— Problem description —
Once the line containing "### Talk objective" has been printed, stop; print every line before it exactly, starting at the top of the material below.
◆ ◆ ◆ ◆
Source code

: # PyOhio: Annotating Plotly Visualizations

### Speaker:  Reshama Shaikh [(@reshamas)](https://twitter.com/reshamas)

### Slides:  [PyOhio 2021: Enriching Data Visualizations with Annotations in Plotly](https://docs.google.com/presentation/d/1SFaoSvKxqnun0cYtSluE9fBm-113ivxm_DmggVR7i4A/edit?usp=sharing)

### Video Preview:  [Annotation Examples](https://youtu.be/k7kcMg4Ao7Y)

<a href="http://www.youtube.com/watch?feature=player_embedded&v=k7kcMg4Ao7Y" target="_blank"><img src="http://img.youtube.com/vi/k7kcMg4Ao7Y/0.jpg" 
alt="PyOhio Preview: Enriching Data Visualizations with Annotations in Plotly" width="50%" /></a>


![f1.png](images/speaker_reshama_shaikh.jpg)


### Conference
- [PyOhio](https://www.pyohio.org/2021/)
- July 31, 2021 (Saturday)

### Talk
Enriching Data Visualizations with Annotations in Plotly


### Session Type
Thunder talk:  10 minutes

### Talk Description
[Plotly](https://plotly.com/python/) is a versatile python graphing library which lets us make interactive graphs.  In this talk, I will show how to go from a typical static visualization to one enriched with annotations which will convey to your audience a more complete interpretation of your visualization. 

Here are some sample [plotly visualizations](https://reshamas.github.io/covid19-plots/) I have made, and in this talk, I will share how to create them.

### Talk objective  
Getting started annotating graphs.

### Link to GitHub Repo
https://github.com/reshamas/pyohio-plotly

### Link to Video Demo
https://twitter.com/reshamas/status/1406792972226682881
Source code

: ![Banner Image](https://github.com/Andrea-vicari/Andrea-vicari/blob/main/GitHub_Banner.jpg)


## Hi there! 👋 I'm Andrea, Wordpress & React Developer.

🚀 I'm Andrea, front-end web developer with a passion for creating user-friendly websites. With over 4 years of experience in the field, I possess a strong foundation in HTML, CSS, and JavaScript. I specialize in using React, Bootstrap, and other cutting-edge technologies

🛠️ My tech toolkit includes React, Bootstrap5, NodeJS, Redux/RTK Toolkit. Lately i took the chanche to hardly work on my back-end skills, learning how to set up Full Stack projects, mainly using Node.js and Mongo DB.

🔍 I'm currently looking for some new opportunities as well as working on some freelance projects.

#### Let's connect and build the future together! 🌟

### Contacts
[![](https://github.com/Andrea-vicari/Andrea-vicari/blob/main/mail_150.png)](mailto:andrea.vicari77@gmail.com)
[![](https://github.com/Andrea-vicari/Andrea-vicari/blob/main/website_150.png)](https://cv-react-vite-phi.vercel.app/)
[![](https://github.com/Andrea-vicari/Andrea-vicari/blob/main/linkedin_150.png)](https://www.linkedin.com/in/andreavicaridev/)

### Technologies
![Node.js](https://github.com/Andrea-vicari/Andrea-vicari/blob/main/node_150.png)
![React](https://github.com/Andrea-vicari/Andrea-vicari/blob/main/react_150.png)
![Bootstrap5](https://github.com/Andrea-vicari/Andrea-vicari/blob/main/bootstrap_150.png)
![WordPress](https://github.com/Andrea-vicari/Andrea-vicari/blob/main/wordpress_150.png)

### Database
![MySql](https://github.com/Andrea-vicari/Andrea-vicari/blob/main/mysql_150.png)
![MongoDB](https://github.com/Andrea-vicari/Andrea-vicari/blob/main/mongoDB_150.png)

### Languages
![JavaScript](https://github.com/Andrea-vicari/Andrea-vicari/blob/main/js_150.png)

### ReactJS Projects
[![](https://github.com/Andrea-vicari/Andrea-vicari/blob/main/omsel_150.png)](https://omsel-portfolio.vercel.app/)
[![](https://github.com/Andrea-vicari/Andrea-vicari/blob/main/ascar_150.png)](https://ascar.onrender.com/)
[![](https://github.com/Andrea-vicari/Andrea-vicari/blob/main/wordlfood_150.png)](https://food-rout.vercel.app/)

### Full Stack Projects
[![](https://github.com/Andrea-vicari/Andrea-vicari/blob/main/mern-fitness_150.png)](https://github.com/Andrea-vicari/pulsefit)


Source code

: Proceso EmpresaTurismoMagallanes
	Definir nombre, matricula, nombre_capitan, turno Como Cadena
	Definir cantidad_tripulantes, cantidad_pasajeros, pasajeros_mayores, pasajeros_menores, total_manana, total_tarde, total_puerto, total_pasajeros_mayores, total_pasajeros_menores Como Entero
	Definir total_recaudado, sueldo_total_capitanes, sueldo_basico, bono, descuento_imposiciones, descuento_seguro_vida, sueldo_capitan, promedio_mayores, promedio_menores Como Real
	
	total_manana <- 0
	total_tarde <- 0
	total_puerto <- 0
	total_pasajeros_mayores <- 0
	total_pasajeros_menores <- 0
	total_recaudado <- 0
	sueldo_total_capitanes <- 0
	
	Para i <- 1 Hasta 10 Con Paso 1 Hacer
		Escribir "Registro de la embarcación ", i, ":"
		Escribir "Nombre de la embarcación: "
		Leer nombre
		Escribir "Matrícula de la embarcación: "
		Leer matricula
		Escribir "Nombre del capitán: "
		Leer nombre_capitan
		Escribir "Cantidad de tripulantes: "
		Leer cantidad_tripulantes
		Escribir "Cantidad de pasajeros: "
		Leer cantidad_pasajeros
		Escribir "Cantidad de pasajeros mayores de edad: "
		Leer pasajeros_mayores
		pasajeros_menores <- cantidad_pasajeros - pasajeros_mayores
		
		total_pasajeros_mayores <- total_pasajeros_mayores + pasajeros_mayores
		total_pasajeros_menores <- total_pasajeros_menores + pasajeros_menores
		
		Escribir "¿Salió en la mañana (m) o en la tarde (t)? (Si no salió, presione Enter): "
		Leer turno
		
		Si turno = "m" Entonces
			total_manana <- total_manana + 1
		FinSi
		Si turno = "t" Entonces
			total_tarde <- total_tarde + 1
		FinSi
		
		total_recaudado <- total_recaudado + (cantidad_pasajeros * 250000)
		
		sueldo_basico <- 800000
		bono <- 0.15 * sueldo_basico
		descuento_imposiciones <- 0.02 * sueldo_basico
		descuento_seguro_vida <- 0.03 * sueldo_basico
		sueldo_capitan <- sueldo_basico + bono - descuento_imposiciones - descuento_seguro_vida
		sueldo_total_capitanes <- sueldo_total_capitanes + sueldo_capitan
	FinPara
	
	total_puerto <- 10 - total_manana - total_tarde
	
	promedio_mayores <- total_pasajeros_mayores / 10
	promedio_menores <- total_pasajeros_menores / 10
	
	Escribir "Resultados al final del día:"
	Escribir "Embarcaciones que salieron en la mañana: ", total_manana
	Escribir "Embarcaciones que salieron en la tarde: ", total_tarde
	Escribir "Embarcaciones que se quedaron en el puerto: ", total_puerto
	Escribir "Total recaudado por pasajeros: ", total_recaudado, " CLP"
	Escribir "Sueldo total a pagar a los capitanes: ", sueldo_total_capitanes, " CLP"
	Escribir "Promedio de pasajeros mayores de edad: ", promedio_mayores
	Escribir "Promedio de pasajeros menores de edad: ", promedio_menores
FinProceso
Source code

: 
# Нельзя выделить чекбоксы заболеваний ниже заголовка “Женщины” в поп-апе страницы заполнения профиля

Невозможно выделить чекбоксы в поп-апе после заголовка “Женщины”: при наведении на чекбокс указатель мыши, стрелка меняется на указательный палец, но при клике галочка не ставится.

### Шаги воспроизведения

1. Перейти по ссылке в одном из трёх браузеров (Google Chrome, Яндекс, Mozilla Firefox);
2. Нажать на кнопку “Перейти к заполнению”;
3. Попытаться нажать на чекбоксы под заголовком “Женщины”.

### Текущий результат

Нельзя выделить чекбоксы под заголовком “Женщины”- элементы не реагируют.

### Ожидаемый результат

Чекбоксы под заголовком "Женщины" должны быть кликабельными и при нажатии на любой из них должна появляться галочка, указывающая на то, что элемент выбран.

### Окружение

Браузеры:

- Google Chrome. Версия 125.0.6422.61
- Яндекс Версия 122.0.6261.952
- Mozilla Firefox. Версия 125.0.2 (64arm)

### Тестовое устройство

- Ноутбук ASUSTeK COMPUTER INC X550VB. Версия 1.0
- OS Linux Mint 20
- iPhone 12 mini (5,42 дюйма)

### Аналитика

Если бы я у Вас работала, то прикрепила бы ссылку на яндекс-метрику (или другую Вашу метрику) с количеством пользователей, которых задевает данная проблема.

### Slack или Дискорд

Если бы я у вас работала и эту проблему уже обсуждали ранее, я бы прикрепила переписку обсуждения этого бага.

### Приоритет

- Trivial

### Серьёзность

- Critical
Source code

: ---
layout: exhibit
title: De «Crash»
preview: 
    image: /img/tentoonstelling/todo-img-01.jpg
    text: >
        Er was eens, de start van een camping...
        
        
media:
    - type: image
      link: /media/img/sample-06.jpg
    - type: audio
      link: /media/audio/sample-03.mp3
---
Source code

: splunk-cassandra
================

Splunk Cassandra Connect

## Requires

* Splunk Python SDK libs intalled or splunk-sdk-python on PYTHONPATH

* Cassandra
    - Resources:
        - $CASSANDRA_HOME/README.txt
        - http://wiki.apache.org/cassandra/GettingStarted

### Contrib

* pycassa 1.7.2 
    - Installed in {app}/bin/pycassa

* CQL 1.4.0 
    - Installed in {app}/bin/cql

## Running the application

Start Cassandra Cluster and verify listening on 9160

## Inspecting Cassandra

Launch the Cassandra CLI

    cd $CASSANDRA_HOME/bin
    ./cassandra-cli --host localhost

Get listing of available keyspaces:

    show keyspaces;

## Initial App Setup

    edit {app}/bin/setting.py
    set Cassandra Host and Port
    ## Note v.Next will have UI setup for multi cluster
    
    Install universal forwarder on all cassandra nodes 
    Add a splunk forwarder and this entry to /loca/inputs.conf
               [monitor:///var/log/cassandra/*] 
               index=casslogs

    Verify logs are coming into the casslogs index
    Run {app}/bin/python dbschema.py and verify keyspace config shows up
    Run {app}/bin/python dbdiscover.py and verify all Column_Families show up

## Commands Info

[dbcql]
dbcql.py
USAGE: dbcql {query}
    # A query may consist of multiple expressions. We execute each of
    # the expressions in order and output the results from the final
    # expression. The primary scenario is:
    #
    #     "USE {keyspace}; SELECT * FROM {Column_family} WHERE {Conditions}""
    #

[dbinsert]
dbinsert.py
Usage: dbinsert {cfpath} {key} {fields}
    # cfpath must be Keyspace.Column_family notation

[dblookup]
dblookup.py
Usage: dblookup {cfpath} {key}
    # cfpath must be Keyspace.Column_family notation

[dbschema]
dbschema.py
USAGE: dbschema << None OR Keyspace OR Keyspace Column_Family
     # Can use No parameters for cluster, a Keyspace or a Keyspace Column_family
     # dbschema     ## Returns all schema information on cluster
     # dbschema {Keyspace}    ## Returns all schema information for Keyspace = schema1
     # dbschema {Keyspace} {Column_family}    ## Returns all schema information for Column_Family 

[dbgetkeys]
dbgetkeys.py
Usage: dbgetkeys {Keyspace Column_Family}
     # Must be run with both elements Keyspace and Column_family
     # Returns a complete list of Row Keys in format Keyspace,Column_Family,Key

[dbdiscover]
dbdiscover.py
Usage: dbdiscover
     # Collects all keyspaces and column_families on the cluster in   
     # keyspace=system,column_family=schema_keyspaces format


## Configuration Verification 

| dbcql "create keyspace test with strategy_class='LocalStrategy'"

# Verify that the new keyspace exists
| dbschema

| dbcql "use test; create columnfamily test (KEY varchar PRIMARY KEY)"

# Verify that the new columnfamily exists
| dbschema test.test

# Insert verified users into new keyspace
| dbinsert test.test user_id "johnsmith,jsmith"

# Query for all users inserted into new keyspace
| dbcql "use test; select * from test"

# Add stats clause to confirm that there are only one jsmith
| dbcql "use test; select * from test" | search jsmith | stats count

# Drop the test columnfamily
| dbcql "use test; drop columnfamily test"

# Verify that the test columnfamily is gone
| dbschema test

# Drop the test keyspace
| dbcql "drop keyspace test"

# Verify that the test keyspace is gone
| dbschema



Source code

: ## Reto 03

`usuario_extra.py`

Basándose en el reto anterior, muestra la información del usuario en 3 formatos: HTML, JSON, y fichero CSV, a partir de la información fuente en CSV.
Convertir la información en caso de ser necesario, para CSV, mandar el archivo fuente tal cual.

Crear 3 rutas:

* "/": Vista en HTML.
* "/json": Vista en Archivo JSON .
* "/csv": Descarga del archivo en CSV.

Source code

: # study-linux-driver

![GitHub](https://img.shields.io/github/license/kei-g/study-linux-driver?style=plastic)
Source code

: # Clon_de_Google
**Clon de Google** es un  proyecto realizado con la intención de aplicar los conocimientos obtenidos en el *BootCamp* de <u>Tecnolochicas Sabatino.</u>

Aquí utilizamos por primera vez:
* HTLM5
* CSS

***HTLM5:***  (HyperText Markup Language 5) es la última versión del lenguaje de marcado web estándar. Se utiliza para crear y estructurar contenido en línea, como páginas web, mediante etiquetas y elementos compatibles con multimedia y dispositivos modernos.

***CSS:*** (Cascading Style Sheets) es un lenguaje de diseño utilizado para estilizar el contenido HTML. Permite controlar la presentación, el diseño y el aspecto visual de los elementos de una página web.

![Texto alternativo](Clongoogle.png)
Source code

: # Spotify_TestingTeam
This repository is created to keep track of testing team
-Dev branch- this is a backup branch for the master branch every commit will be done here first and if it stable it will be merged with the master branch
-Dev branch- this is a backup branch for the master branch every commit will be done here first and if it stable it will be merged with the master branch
◆ ◆ ◆ ◆
— Finished task —
Source code

: # PyOhio: Annotating Plotly Visualizations

### Speaker:  Reshama Shaikh [(@reshamas)](https://twitter.com/reshamas)

### Slides:  [PyOhio 2021: Enriching Data Visualizations with Annotations in Plotly](https://docs.google.com/presentation/d/1SFaoSvKxqnun0cYtSluE9fBm-113ivxm_DmggVR7i4A/edit?usp=sharing)

### Video Preview:  [Annotation Examples](https://youtu.be/k7kcMg4Ao7Y)

<a href="http://www.youtube.com/watch?feature=player_embedded&v=k7kcMg4Ao7Y" target="_blank"><img src="http://img.youtube.com/vi/k7kcMg4Ao7Y/0.jpg" 
alt="PyOhio Preview: Enriching Data Visualizations with Annotations in Plotly" width="50%" /></a>


![f1.png](images/speaker_reshama_shaikh.jpg)


### Conference
- [PyOhio](https://www.pyohio.org/2021/)
- July 31, 2021 (Saturday)

### Talk
Enriching Data Visualizations with Annotations in Plotly


### Session Type
Thunder talk:  10 minutes

### Talk Description
[Plotly](https://plotly.com/python/) is a versatile python graphing library which lets us make interactive graphs.  In this talk, I will show how to go from a typical static visualization to one enriched with annotations which will convey to your audience a more complete interpretation of your visualization. 

Here are some sample [plotly visualizations](https://reshamas.github.io/covid19-plots/) I have made, and in this talk, I will share how to create them.

### Talk objective  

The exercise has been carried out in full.